Which lines in the data below contain the word "products"? Pull each of them out.

[Stored items]
=-=-=

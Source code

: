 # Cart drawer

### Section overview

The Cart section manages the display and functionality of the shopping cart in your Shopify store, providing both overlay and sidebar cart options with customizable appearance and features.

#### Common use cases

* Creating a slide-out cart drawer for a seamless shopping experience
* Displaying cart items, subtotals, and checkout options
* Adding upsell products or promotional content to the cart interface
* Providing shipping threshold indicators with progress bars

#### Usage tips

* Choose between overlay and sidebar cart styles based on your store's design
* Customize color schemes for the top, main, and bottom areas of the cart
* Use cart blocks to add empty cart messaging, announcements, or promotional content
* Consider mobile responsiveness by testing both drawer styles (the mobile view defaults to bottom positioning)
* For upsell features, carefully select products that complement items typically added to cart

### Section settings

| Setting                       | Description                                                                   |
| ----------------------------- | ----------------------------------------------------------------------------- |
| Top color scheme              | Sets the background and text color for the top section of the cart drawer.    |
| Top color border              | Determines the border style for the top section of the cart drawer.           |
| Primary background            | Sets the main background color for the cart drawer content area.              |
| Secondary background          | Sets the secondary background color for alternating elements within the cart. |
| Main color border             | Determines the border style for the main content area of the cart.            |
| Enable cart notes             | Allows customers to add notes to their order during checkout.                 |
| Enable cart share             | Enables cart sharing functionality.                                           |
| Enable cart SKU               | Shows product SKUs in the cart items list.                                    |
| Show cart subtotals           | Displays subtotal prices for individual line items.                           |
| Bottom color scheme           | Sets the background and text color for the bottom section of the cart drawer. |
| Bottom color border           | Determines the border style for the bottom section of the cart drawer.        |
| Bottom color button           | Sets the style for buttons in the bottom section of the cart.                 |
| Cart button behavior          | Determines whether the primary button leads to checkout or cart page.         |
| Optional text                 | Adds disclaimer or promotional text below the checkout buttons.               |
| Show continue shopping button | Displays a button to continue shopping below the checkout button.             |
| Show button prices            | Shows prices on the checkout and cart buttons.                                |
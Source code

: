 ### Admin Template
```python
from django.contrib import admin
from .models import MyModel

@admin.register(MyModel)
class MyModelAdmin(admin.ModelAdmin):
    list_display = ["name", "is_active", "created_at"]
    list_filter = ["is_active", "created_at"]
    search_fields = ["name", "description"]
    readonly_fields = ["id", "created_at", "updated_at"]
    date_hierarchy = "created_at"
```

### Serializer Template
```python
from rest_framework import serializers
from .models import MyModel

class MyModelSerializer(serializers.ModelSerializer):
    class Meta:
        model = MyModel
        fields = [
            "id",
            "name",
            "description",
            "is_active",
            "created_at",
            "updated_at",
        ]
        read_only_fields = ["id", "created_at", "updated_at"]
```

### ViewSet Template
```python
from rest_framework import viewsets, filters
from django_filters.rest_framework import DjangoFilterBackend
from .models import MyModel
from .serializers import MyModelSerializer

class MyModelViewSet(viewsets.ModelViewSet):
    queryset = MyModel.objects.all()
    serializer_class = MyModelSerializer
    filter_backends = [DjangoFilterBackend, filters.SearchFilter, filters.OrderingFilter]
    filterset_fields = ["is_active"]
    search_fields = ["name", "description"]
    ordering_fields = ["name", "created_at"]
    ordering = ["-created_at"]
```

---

=-=-=

● **Answer to the exercise**:
* Adding upsell products or promotional content to the cart interface
* For upsell features, carefully select products that complement items typically added to cart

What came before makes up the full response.